Assignment: Find each line of the material below in which the word "width" occurs, and return it.

Source material:
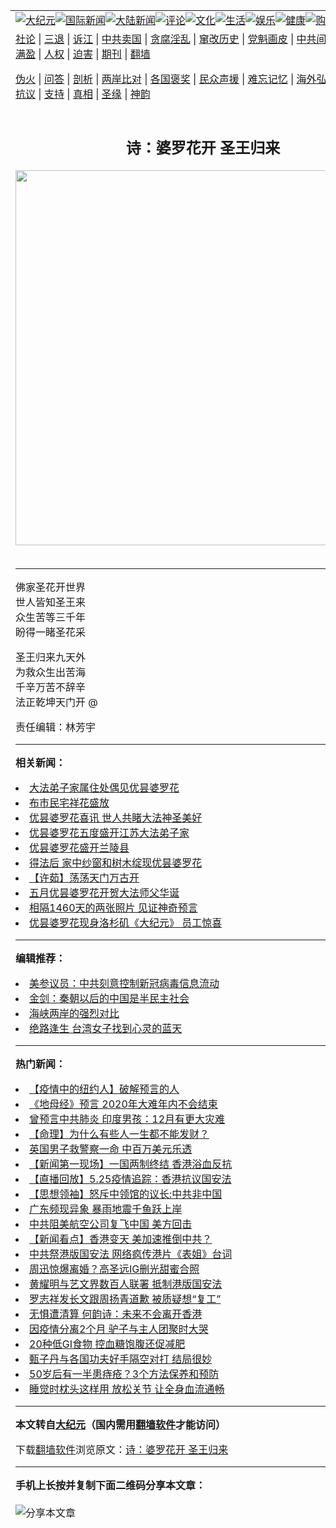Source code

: <a name="1" id="1" target="_blank"></a><span id="1"></span>
<table align=center border="0"><tr><td colspan="2" VALIGN=TOP><a href="https://github.com/rgxx210/djy/blob/master/gb/nsc413.md#1"><img src="https://raw.githubusercontent.com/rgxx210/www/master/t/djy/1.jpg" title="大纪元"></a><a href="https://github.com/rgxx210/djy/blob/master/gb/n24hr.md#1"><img src="https://raw.githubusercontent.com/rgxx210/www/master/t/djy/3.jpg" title="国际新闻"></a><a href="https://github.com/rgxx210/djy/blob/master/gb/nsc413.md#1"><img src="https://raw.githubusercontent.com/rgxx210/www/master/t/djy/4.jpg" title="大陆新闻"></a><a href="https://github.com/rgxx210/djy/blob/master/gb/news392.md#1"><img src="https://raw.githubusercontent.com/rgxx210/www/master/t/djy/5.jpg" title="评论"></a><a href="https://github.com/rgxx210/djy/blob/master/gb/news2007.md#1"><img src="https://raw.githubusercontent.com/rgxx210/www/master/t/djy/6.jpg" title="文化"></a><a href="https://github.com/rgxx210/djy/blob/master/gb/news2008.md#1"><img src="https://raw.githubusercontent.com/rgxx210/www/master/t/djy/7.jpg" title="生活"></a><a href="https://github.com/rgxx210/djy/blob/master/gb/ncyule.md#1"><img src="https://raw.githubusercontent.com/rgxx210/www/master/t/djy/8.jpg" title="娱乐"></a><a href="https://github.com/rgxx210/djy/blob/master/gb/nsc1002.md#1"><img src="https://raw.githubusercontent.com/rgxx210/www/master/t/djy/9.jpg" title="健康"><a href="https://www.youlucky.com"><img src="https://raw.githubusercontent.com/rgxx210/www/master/t/djy/10.jpg" title="购物"></a><a href="https://donate.epochtimes.com/?utm_medium=epochtimes&utm_source=referral&utm_campaign=donate_button_djyarticleheader"><img src="https://raw.githubusercontent.com/rgxx210/www/master/t/djy/12.jpg" title="捐款"></a></td></tr>
<tr><td colspan="2" VALIGN=TOP><a target="_blank" href="https://github.com/rgxx210/djy/blob/master/gb/9p.md#1">社论</a> | <a target="_blank" href="https://github.com/rgxx210/djy/blob/master/gb/nf5657.md#1">三退</a> | <a target="_blank" href="https://github.com/rgxx210/djy/blob/master/gb/nf6124.md#1">诉江</a> | <a target="_blank" href="https://github.com/rgxx210/djy/blob/master/gb/nf1176117.md#1">中共卖国</a> | <a target="_blank" href="https://github.com/rgxx210/djy/blob/master/gb/nf5773.md#1">贪腐淫乱</a> | <a target="_blank" href="https://github.com/rgxx210/djy/blob/master/gb/nf1176115.md#1">窜改历史</a> | <a target="_blank" href="https://github.com/rgxx210/djy/blob/master/gb/nf1176107.md#1">党魁画皮</a> | <a target="_blank" href="https://github.com/rgxx210/djy/blob/master/gb/nf1320400.md#1">中共间谍</a> | <a target="_blank" href="https://github.com/rgxx210/djy/blob/master/gb/nf1176114.md#1">破坏传统</a> | <a target="_blank" href="https://github.com/rgxx210/ntdtv/blob/master/gb/prog447_1.md#1">恶贯满盈</a> | <a target="_blank" href="https://github.com/rgxx210/djy/blob/master/gb/ncid278.md#1">人权</a> | <a target="_blank" href="https://github.com/rgxx210/djy/blob/master/gb/nf1176111.md#1">迫害</a> | <a target="_blank" href="https://gitlab.com/szzdlab/mh-qikan/blob/master/README.md#1">期刊</a> | <a target="_blank" href="https://github.com/rgxx210/www/blob/master/README.md?zsrh#8">翻墙</a></p><p><a target="_blank" href="https://github.com/rgxx210/djy/blob/master/gb/nf5562.md#1">伪火</a> | <a target="_blank" href="https://github.com/rgxx210/djy/blob/master/gb/nf4378.md#1">问答</a> | <a target="_blank" href="https://github.com/rgxx210/djy/blob/master/gb/nf5792.md#1">剖析</a> | <a target="_blank" href="https://github.com/rgxx210/djy/blob/master/gb/nf5735.md#1">两岸比对</a> | <a target="_blank" href="https://github.com/rgxx210/djy/blob/master/gb/nf6119.md#1">各国褒奖</a> | <a target="_blank" href="https://github.com/rgxx210/djy/blob/master/gb/nf6120.md#1">民众声援</a> | <a target="_blank" href="https://github.com/rgxx210/djy/blob/master/gb/nf1188594.md#1">难忘记忆</a> | <a target="_blank" href="https://github.com/rgxx210/djy/blob/master/gb/nf3180.md#1">海外弘传</a> | <a target="_blank" href="https://github.com/rgxx210/djy/blob/master/gb/nf5410.md#1">万人上访</a> | <a target="_blank" href="https://github.com/rgxx210/ntdtv/blob/master/gb/prog1530_1.md#1">和平抗议</a> | <a target="_blank" href="https://github.com/rgxx210/djy/blob/master/gb/nf4386.md#1">支持</a> | <a target="_blank" href="https://github.com/rgxx210/djy/blob/master/gb/nf4389.md#1">真相</a> | <a target="_blank" href="https://github.com/rgxx210/djy/blob/master/gb/nf5790.md#1">圣缘</a> | <a target="_blank" href="https://github.com/rgxx210/djy/blob/master/gb/nf4786.md#1">神韵</a></td></tr>
<tr><td VALIGN=TOP width="626"><h2 align=center>诗：婆罗花开 圣王归来</h2>
<img width="600" src="https://i.epochtimes.com/assets/uploads/2020/05/20170607_112638-320x200.jpeg" />
<h6></h6>
<hr>
<p>佛家圣花开世界<br />世人皆知圣王来<br />众生苦等三千年<br />盼得一睹圣花采</p>
<p>圣王归来九天外<br />为救众生出苦海<br />千辛万苦不辞辛<br />法正乾坤天门开 @</p>
<p>责任编辑：林芳宇</p>

<hr>


<strong>相关新闻：</strong>
<li><a href="https://github.com/rgxx210/djy/blob/master/gb/13/12/19/n4037787.md#1">大法弟子家属住处偶见优昙婆罗花</a></li>
<li><a href="https://github.com/rgxx210/djy/blob/master/gb/14/1/8/n4053777.md#1">布市民宅祥花盛放</a></li>
<li><a href="https://github.com/rgxx210/djy/blob/master/gb/14/1/26/n4069270.md#1">优昙婆罗花喜讯 世人共睹大法神圣美好</a></li>
<li><a href="https://github.com/rgxx210/djy/blob/master/gb/14/4/26/n4140803.md#1">优昙婆罗花五度盛开江苏大法弟子家</a></li>
<li><a href="https://github.com/rgxx210/djy/blob/master/gb/14/4/26/n4140806.md#1">优昙婆罗花盛开兰陵县</a></li>
<li><a href="https://github.com/rgxx210/djy/blob/master/gb/14/4/26/n4140845.md#1">得法后 家中纱窗和树木绽现优昙婆罗花</a></li>
<li><a href="https://github.com/rgxx210/djy/blob/master/gb/14/5/12/n4153079.md#1">【许茹】荡荡天门万古开</a></li>
<li><a href="https://github.com/rgxx210/djy/blob/master/gb/14/6/12/n4176790.md#1">五月优昙婆罗花开贺大法师父华诞</a></li>
<li><a href="https://github.com/rgxx210/djy/blob/master/gb/14/7/8/n4195360.md#1">相隔1460天的两张照片 见证神奇预言</a></li>
<li><a href="https://github.com/rgxx210/djy/blob/master/gb/14/7/9/n4196146.md#1">优昙婆罗花现身洛杉矶《大纪元》 员工惊喜</a></li>
<hr>


<strong>编辑推荐：</strong>
<li><a href="https://github.com/onzhi266/djy/blob/master/gb/20/2/22/n11887949.md#1">美参议员：中共刻意控制新冠病毒信息流动</a></li>
<li><a href="https://github.com/tsiac2612/djy/blob/master/gb/18/1/5/n10026687.md#1" target="_blank">金剑：秦朝以后的中国是半民主社会</a></li><li><a href="https://github.com/rgxx210/djy/blob/master/gb/8/12/18/n2367165.md?dfh#1" target="_blank">海峡两岸的强烈对比</a></li><li><a href="https://github.com/tsiac2612/djy/blob/master/gb/18/7/22/n10581299.md#1" target="_blank">绝路逢生  台湾女子找到心灵的蓝天</a></li>
<hr>

<strong>热门新闻：</strong>
<li><a href="https://github.com/rgxx210/djy/blob/master/gb/20/5/17/n12115416.md#1">【疫情中的纽约人】破解预言的人</a></li>
<li><a href="https://github.com/rgxx210/djy/blob/master/gb/20/5/18/n12117961.md#1">《地母经》预言 2020年大难年内不会结束</a></li>
<li><a href="https://github.com/rgxx210/djy/blob/master/gb/20/5/19/n12120346.md#1">曾预言中共肺炎 印度男孩：12月有更大灾难</a></li>
<li><a href="https://github.com/rgxx210/djy/blob/master/gb/20/2/25/n11894182.md#1">【命理】为什么有些人一生都不能发财？</a></li>
<li><a href="https://github.com/rgxx210/djy/blob/master/gb/20/5/19/n12120654.md#1">英国男子救警察一命 中百万美元乐透</a></li>
<li><a href="https://github.com/rgxx210/djy/blob/master/gb/20/5/25/n12133919.md#1">【新闻第一现场】一国两制终结 香港浴血反抗</a></li>
<li><a href="https://github.com/rgxx210/djy/blob/master/gb/20/5/25/n12135040.md#1">【直播回放】5.25疫情追踪：香港抗议国安法</a></li>
<li><a href="https://github.com/rgxx210/djy/blob/master/gb/20/5/4/n12082882.md#1">【思想领袖】怒斥中领馆的议长:中共非中国</a></li>
<li><a href="https://github.com/rgxx210/djy/blob/master/gb/20/5/23/n12130928.md#1">广东频现异象 暴雨地震千鱼跃上岸</a></li>
<li><a href="https://github.com/rgxx210/djy/blob/master/gb/20/5/23/n12131493.md#1">中共阻美航空公司复飞中国 美方回击</a></li>
<li><a href="https://github.com/rgxx210/djy/blob/master/gb/20/5/22/n12130002.md#1">【新闻看点】香港变天 美加速推倒中共？</a></li>
<li><a href="https://github.com/rgxx210/djy/blob/master/gb/20/5/22/n12129870.md#1">中共祭港版国安法 网络疯传港片《表姐》台词</a></li>
<li><a href="https://github.com/rgxx210/djy/blob/master/gb/20/5/22/n12130142.md#1">周迅惊爆离婚？高圣远IG删光甜蜜合照</a></li>
<li><a href="https://github.com/rgxx210/djy/blob/master/gb/20/5/23/n12131774.md#1">黄耀明与艺文界数百人联署 抵制港版国安法</a></li>
<li><a href="https://github.com/rgxx210/djy/blob/master/gb/20/5/22/n12130294.md#1">罗志祥发长文跟周扬青道歉 被质疑想“复工”</a></li>
<li><a href="https://github.com/rgxx210/djy/blob/master/gb/20/5/24/n12133574.md#1">无惧遭清算 何韵诗：未来不会离开香港</a></li>
<li><a href="https://github.com/rgxx210/djy/blob/master/gb/20/5/24/n12132277.md#1">因疫情分离2个月 驴子与主人团聚时大哭</a></li>
<li><a href="https://github.com/rgxx210/djy/blob/master/gb/20/5/23/n12131956.md#1">20种低GI食物  控血糖饱腹还促减肥</a></li>
<li><a href="https://github.com/rgxx210/djy/blob/master/gb/20/5/22/n12128809.md#1">甄子丹与各国功夫好手隔空对打 结局很妙</a></li>
<li><a href="https://github.com/rgxx210/djy/blob/master/gb/19/11/7/n11640342.md#1">50岁后有一半患痔疮？3个方法保养和预防</a></li>
<li><a href="https://github.com/rgxx210/djy/blob/master/gb/20/5/20/n12122433.md#1">睡觉时枕头这样用 放松关节 让全身血流通畅</a></li>
<hr>

<strong>本文转自<a href="https://www.epochtimes.com">大纪元</a>（国内需用<a href="https://github.com/rgxx210/www/blob/master/README.md#8">翻墙软件</a>才能访问）</strong><p>下载<a href="https://github.com/rgxx210/www/blob/master/README.md#8">翻墙软件</a>浏览原文：<a href="https://www.epochtimes.com/gb/14/10/27/n4281354.htm">诗：婆罗花开 圣王归来</a></p><hr>

<strong>手机上长按并复制下面二维码分享本文章：</strong><br><br><img src="http://d1p1.ip.zn2.us/v.php?action=qrcode&url=https://github.com/rgxx210/djy/blob/master/gb/14/10/27/n4281354.md%231" title="分享本文章"></td><td VALIGN=TOP><a href="https://github.com/rgxx210/djy/blob/master/gb/16/1/21/n4622075.md?dfh#1" target="_blank"><img src="https://raw.githubusercontent.com/rgxx210/djy/master/gb/300/wei-f1.jpg" title="中共的伪火骗局"  alt="中共的伪火骗局"></a><br><a href="https://github.com/rgxx210/www/blob/master/README.md?dfh#9" target="_blank"><img src="https://raw.githubusercontent.com/rgxx210/djy/master/gb/300/yong-h.jpg" title="永恒的见证"  alt="永恒的见证"></a><br><a href="https://github.com/rgxx210/djy/blob/master/gb/13/9/29/n3974789.md?dfh#1" target="_blank"><img src="https://raw.githubusercontent.com/rgxx210/djy/master/gb/300/shang-lnz.jpg" title="善良女子被中共投男牢"  alt="善良女子被中共投男牢"></a><br><a href="https://github.com/rgxx210/djy/blob/master/gb/16/3/16/n4663449.md?dfh#1" target="_blank"><img src="https://raw.githubusercontent.com/rgxx210/djy/master/gb/300/huo-z3.jpg" title="警卫目击活摘器官"  alt="警卫目击活摘器官"></a><br><a href="https://github.com/rgxx210/djy/blob/master/gb/16/8/7/n8177641.md?dfh#1" target="_blank"><img src="https://raw.githubusercontent.com/rgxx210/djy/master/gb/300/huo-z4.jpg" title="证人描述活摘恐怖"  alt="证人描述活摘恐怖"></a><br><a href="https://github.com/rgxx210/djy/blob/master/gb/10/4/19/n2881569.md?dfh#1" target="_blank"><img src="https://raw.githubusercontent.com/rgxx210/djy/master/gb/300/huo-z1.jpg" title="揭开活摘器官黑幕"  alt="揭开活摘器官黑幕"></a><br><a href="https://github.com/rgxx210/djy/blob/master/gb/10/11/7/n3077476.md?dfh#1" target="_blank"><img src="https://raw.githubusercontent.com/rgxx210/djy/master/gb/300/ma-ks.jpg" title="马克思的成魔之路"  alt="马克思的成魔之路"></a><br><a href="https://github.com/rgxx210/djy/blob/master/gb/14/6/9/n4173977.md?dfh#1" target="_blank"><img src="https://raw.githubusercontent.com/rgxx210/djy/master/gb/300/chang-zs.jpg" title="藏字石 蕴天机"  alt="藏字石 蕴天机"></a><br><a href="https://github.com/rgxx210/djy/blob/master/gb/18/5/10/n10381511.md?dfh#1" target="_blank"><img src="https://raw.githubusercontent.com/rgxx210/djy/master/gb/300/st1.jpg" title="关注3亿人三退"  alt="关注3亿人三退"></a><br><a href="https://github.com/rgxx210/djy/blob/master/gb/18/3/21/n10237682.md?dfh#1" target="_blank"><img src="https://raw.githubusercontent.com/rgxx210/djy/master/gb/300/jie-t.jpg" title="解体中共复兴中华"  alt="解体中共复兴中华"></a><br><a href="https://github.com/rgxx210/djy/blob/master/gb/9/2/9/n2422991.md?dfh#1" target="_blank"><img src="https://raw.githubusercontent.com/rgxx210/djy/master/gb/300/gao-zs.jpg" title="中共迫害良心律师"  alt="中共迫害良心律师"></a><br><a href="https://github.com/rgxx210/djy/blob/master/gb/18/12/9/n10900044.md?dfh#1" target="_blank"><img src="https://raw.githubusercontent.com/rgxx210/djy/master/gb/300/sj1.jpg" title="303万人举报江泽民"  alt="303万人举报江泽民"></a><br><a href="https://github.com/rgxx210/djy/blob/master/gb/18/8/28/n10672014.md?dfh#1" target="_blank"><img src="https://raw.githubusercontent.com/rgxx210/djy/master/gb/300/sj2.jpg" title="这些官员为何起诉江泽民"  alt="这些官员为何起诉江泽民"></a><br><a href="https://github.com/rgxx210/djy/blob/master/gb/8/12/18/n2367165.md?dfh#1" target="_blank"><img src="https://raw.githubusercontent.com/rgxx210/djy/master/gb/300/liangan.jpg" title="海峡两岸的强烈对比"  alt="海峡两岸的强烈对比"></a><br><a href="https://github.com/rgxx210/djy/blob/master/gb/15/12/10/n4593139.md?dfh#1" target="_blank"><img src="https://raw.githubusercontent.com/rgxx210/djy/master/gb/300/jia-ndzl.jpg" title="加拿大总理的贺信"  alt="加拿大总理的贺信"></a><br><a href="https://github.com/rgxx210/djy/blob/master/gb/11/6/17/n3289382.md?dfh#1" target="_blank"><img src="https://raw.githubusercontent.com/rgxx210/djy/master/gb/300/xiao-wd.jpg" title="探寻真相兼听则明"  alt="探寻真相兼听则明"></a><br><a href="https://github.com/rgxx210/djy/blob/master/gb/18/10/27/n10812623.md?dfh#1" target="_blank"><img src="https://raw.githubusercontent.com/rgxx210/djy/master/gb/300/yindu.jpg" title="印度媒体报道东方"  alt="印度媒体报道东方"></a><br><a href="https://github.com/rgxx210/djy/blob/master/gb/18/6/9/n10469652.md?dfh#1" target="_blank"><img src="https://raw.githubusercontent.com/rgxx210/djy/master/gb/300/xie-j.jpg" title="不一样的海外校园"  alt="不一样的海外校园"></a><br><a href="https://github.com/rgxx210/djy/blob/master/gb/7/4/5/n1669415.md?dfh#1" target="_blank"><img src="https://raw.githubusercontent.com/rgxx210/djy/master/gb/300/li-up.jpg" title="从大师到徒弟的传奇"  alt="从大师到徒弟的传奇"></a><br><a href="https://github.com/rgxx210/djy/blob/master/gb/17/5/26/n9191512.md?dfh#1" target="_blank"><img src="https://raw.githubusercontent.com/rgxx210/djy/master/gb/300/zfl2.jpg" title="亿万人与东方一本奇书"  alt="亿万人与东方一本奇书"></a><br><a href="https://github.com/rgxx210/djy/blob/master/gb/13/11/27/n4020290.md?dfh#1" target="_blank"><img src="https://raw.githubusercontent.com/rgxx210/djy/master/gb/300/zhen-h.jpg" title="大陆见不到的震撼场面"  alt="大陆见不到的震撼场面"></a><br><a href="https://github.com/rgxx210/djy/blob/master/gb/15/7/17/n4482910.md?dfh#1" target="_blank"><img src="https://raw.githubusercontent.com/rgxx210/djy/master/gb/300/dalu-sk.jpg" title="人心向善 大陆当初盛况"  alt="人心向善 大陆当初盛况"></a><br><a href="https://github.com/rgxx210/djy/blob/master/gb/19/1/5/n10955468.md?dfh#1" target="_blank"><img src="https://raw.githubusercontent.com/rgxx210/djy/master/gb/300/zfl1.jpg" title="追寻真理 这书讲什么"  alt="追寻真理 这书讲什么"></a><br><a href="https://github.com/rgxx210/www/blob/master/README.md?dfh#1" target="_blank"><img src="https://raw.githubusercontent.com/rgxx210/djy/master/gb/300/fq1.jpg" title="下载免费翻墙软件"  alt="下载免费翻墙软件"></a><br></td></tr></table>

Result of the exercise:
<tr><td VALIGN=TOP width="626"><h2 align=center>诗：婆罗花开 圣王归来</h2>
<img width="600" src="https://i.epochtimes.com/assets/uploads/2020/05/20170607_112638-320x200.jpeg" />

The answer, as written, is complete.